Your task is to copy the stretch of lines in the records below that begins with the line containing "- [溫子仁執導威名 「水行俠」未演先轟動！" and ends with the line containing "- [《水行俠》口碑解禁好評爆棚！進戲院前，先來搞懂海王子的前世今生 - GQ", exactly as written, with nothing added.

[Source texts of formatted documents]
-- -- --
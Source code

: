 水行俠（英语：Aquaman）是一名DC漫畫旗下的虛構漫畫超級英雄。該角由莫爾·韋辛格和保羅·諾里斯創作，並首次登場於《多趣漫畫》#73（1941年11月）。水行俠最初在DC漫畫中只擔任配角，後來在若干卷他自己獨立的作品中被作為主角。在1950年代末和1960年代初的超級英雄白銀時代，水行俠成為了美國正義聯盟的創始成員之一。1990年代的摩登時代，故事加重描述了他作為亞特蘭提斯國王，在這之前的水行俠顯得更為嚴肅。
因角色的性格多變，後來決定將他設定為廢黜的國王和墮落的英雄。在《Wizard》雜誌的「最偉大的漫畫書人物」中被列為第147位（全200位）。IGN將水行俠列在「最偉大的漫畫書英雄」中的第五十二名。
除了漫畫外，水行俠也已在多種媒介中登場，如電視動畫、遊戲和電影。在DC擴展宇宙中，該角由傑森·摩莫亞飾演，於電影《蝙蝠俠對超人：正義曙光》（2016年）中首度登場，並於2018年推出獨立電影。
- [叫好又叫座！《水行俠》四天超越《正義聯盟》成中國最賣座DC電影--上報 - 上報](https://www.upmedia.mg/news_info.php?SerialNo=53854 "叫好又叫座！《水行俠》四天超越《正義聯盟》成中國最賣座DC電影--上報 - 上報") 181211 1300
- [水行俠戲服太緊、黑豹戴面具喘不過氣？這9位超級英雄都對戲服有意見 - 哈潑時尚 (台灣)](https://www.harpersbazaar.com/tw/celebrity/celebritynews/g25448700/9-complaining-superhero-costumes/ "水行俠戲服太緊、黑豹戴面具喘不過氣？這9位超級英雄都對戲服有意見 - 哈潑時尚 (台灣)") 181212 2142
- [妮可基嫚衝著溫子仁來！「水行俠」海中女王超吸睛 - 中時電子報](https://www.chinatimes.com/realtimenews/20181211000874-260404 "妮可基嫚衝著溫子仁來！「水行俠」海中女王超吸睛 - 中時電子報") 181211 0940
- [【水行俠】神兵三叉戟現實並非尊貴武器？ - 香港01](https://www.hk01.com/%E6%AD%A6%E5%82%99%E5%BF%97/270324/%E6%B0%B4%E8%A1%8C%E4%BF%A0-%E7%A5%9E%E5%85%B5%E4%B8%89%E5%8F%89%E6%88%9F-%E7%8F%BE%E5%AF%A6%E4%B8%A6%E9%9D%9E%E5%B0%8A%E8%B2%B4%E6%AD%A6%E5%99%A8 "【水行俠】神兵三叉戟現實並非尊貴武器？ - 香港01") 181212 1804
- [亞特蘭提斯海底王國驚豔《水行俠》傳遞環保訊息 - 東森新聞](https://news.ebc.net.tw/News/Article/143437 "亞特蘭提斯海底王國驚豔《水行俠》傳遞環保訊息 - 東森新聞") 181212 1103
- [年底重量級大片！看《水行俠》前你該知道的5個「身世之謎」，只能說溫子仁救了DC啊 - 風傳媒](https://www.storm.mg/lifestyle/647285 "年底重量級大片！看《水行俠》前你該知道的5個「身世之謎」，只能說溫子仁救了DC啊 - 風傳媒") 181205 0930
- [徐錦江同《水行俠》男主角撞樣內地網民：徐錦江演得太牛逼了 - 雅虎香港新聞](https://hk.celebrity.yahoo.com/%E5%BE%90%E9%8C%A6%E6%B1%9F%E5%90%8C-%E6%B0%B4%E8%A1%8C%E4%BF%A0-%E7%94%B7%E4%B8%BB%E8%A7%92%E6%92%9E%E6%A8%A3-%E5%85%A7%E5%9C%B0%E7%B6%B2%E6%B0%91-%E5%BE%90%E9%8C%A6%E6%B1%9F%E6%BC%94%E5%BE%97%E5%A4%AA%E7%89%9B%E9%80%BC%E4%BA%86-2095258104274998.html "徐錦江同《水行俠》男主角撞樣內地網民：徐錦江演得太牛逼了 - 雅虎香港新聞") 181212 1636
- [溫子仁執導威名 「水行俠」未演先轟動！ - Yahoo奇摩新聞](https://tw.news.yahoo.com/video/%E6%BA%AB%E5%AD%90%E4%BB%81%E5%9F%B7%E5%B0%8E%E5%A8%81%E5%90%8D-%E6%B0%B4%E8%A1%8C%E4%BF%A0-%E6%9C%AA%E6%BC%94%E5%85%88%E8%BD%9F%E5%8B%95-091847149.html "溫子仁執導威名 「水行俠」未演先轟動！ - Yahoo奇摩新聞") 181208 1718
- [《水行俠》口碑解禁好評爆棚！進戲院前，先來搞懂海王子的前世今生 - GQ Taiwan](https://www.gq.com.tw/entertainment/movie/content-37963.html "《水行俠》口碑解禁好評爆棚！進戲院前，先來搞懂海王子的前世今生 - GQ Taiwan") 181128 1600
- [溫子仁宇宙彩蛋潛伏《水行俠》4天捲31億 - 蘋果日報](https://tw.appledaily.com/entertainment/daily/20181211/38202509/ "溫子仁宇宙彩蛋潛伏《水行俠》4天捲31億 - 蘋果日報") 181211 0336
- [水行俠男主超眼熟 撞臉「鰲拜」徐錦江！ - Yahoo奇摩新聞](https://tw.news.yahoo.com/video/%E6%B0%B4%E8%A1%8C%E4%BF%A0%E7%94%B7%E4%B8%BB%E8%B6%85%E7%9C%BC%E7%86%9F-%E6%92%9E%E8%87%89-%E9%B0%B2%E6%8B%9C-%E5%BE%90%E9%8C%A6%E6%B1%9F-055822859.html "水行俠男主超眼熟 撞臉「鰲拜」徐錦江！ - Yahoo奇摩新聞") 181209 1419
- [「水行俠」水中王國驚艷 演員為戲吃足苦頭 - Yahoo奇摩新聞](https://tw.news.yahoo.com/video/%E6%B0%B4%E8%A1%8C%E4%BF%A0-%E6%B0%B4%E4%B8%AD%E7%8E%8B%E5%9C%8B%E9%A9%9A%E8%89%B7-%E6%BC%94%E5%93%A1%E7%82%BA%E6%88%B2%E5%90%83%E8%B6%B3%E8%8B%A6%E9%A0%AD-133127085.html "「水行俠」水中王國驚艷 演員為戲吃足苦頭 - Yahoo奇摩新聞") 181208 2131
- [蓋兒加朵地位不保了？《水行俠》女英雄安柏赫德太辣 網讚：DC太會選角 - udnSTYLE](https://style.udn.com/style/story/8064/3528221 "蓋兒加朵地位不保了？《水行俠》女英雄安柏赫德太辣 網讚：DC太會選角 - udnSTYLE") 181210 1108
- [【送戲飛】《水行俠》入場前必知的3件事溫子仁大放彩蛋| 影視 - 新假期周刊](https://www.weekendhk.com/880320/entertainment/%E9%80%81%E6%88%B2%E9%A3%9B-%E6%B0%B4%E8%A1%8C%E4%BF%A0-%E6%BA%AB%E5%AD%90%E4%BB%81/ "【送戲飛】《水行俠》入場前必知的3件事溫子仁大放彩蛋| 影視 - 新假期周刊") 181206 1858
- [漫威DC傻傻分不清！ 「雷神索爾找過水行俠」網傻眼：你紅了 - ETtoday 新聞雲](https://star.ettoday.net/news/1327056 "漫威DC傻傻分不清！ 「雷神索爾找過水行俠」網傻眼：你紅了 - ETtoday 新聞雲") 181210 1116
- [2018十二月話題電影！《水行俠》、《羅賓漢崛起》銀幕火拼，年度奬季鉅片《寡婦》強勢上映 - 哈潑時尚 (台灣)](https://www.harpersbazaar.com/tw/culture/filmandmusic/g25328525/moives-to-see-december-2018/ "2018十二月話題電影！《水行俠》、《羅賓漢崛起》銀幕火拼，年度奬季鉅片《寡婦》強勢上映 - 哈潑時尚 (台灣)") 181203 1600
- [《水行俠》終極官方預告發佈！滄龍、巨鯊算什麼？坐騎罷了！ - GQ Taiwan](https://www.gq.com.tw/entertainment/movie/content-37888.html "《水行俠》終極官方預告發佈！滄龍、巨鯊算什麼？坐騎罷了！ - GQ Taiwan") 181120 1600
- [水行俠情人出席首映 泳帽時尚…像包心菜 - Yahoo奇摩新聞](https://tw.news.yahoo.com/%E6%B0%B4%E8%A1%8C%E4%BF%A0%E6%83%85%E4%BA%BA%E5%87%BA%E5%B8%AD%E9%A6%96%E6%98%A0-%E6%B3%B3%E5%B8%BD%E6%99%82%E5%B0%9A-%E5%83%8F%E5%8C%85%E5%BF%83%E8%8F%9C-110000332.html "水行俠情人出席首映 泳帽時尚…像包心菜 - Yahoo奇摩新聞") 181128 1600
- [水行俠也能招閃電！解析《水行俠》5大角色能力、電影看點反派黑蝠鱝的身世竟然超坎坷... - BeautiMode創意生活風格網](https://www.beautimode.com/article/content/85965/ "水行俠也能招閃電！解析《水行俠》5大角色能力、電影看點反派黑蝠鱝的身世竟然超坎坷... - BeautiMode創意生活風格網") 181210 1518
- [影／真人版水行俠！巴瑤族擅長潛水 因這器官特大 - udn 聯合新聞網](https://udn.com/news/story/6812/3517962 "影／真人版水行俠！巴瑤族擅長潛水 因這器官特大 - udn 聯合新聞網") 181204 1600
-- -- --
§ **RESULT OF THE EXERCISE**:
- [溫子仁執導威名 「水行俠」未演先轟動！ - Yahoo奇摩新聞](https://tw.news.yahoo.com/video/%E6%BA%AB%E5%AD%90%E4%BB%81%E5%9F%B7%E5%B0%8E%E5%A8%81%E5%90%8D-%E6%B0%B4%E8%A1%8C%E4%BF%A0-%E6%9C%AA%E6%BC%94%E5%85%88%E8%BD%9F%E5%8B%95-091847149.html "溫子仁執導威名 「水行俠」未演先轟動！ - Yahoo奇摩新聞") 181208 1718
- [《水行俠》口碑解禁好評爆棚！進戲院前，先來搞懂海王子的前世今生 - GQ Taiwan](https://www.gq.com.tw/entertainment/movie/content-37963.html "《水行俠》口碑解禁好評爆棚！進戲院前，先來搞懂海王子的前世今生 - GQ Taiwan") 181128 1600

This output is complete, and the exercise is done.